The role of facilities management is changing, with building owners increasingly expecting facilities management teams to be stakeholders and collaborators for business growth. The focus is shifting to highly efficient operations and an elevated occupant experience, with teams being expected to extend their roles as smart solution providers.
The available technology in the market currently for facilities management is standalone software, but to become value-driven players and stay relevant to changing customer expectations, teams need technology that unifies siloed building automation systems, resolves critical issues, and enables the effective use of existing data.
Buildings today have huge amounts of valuable accrued data on energy, assets and people that can be put to work. With AI and predictive analytics coming into its own, the need of the hour is to use data insights that bring together operations, maintenance and sustainability for smart operations, everyday sustainability performance intelligence, and occupant engagement and productivity.

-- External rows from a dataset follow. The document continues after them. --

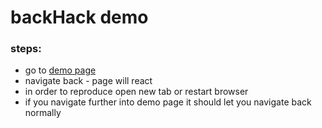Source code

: # backHack demo

### steps:
- go to [demo page](https://mixvar.github.io/back-hack-demo/)
- navigate back - page will react
- in order to reproduce open new tab or restart browser
- if you navigate further into demo page it should let you navigate back normally


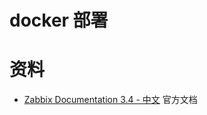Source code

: # docker 部署

# 资料
  - [Zabbix Documentation 3.4 - 中文](https://www.zabbix.com/documentation/3.4/zh/manual) 官方文档

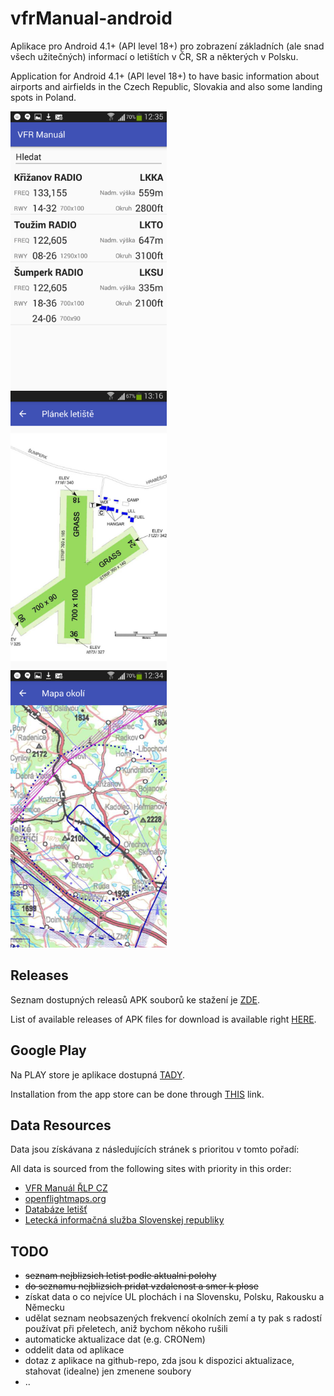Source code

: # vfrManual-android

Aplikace pro Android 4.1+ (API level 18+) pro zobrazení základních (ale snad všech užitečných) informací o letištích v ČR, SR a některých v Polsku.

Application for Android 4.1+ (API level 18+) to have basic information about airports and airfields in the Czech Republic, Slovakia and also some landing spots in Poland.


<img src="https://raw.githubusercontent.com/ibisek/vfrManual-android/master/propaganda/vfr-manual1-small.png" width="250" height="444"/>&nbsp;&nbsp;<img src="https://raw.githubusercontent.com/ibisek/vfrManual-android/master/propaganda/vfr-manual2-small.png" width="250" height="444"/>&nbsp;&nbsp;<img src="https://raw.githubusercontent.com/ibisek/vfrManual-android/master/propaganda/vfr-manual3-small.png" width="250" height="444"/>

## Releases
Seznam dostupných releasů APK souborů ke stažení je [ZDE](https://github.com/ibisek/vfrManual-android/releases).

List of available releases of APK files for download is available right [HERE](https://github.com/ibisek/vfrManual-android/releases).

## Google Play
Na PLAY store je aplikace dostupná [TADY](https://play.google.com/store/apps/details?id=com.ibisek.vfrmanualcz).

Installation from the app store can be done through [THIS](https://play.google.com/store/apps/details?id=com.ibisek.vfrmanualcz) link.


## Data Resources
Data jsou získávana z následujících stránek s prioritou v tomto pořadí:

All data is sourced from the following sites with priority in this order:

* [VFR Manuál ŘLP CZ](http://lis.rlp.cz/vfrmanual/)
* [openflightmaps.org](https://openflightmaps.org/live/)
* [Databáze letišť](http://www.aerobaze.cz/gps/)
* [Letecká informačná služba Slovenskej republiky](https://aim.lps.sk/web/)

## TODO 
* ~~seznam nejblizsich letist podle aktualni polohy~~
* ~~do seznamu nejblizsich pridat vzdalenost a smer k plose~~
* získat data o co nejvíce UL plochách i na Slovensku, Polsku, Rakousku a Německu
* udělat seznam neobsazených frekvencí okolních zemí a ty pak s radostí používat při přeletech, aniž bychom někoho rušili
* automaticke aktualizace dat (e.g. CRONem)
* oddelit data od aplikace
* dotaz z aplikace na github-repo, zda jsou k dispozici aktualizace, stahovat (idealne) jen zmenene soubory
* ..
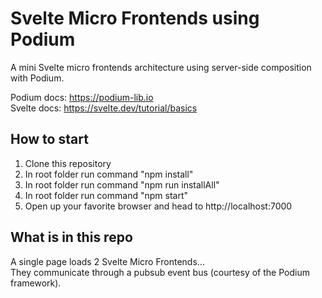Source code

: # Svelte Micro Frontends using Podium
A mini Svelte micro frontends architecture using server-side composition with Podium.  

Podium docs: https://podium-lib.io  
Svelte docs: https://svelte.dev/tutorial/basics    

## How to start  
1. Clone this repository  
2. In root folder run command "npm install"  
3. In root folder run command "npm run installAll"   
4. In root folder run command "npm start"  
5. Open up your favorite browser and head to http://localhost:7000  

## What is in this repo  
A single page loads 2 Svelte Micro Frontends...  
They communicate through a pubsub event bus (courtesy of the Podium framework).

Today, the built environment requires assembly-line style systems to operate large portfolios of buildings at the highest efficiency level. The Internet of Things and machine learning are at the heart of the technology that will enable efficiencies of scale in facilities management. IoT, as a technology stack, reuses existing siloed investment in buildings like automation systems, fire safety, power systems, security systems etc. Machine learning multiplies the value of data by removing manual work and bringing in data-driven intelligence.
In a high cost, high expenditure and heavy maintenance industry, facilities management teams that use machine learning can switch up their role from service providers to value-added partners and show clear benefits to businesses by delivering sustainable facilities management solutions. Predictive rather than reactive asset management is critical to providing an elevated occupant experience.
Facilities managers spend 30% more on energy costs for a building that is not benchmarked and 15% more per square foot every year on maintenance expenses as a direct result of inefficiencies. An IoT-driven sustainability management solution that derives real-time information about buildings using available data is key to bringing in predictive energy efficiency.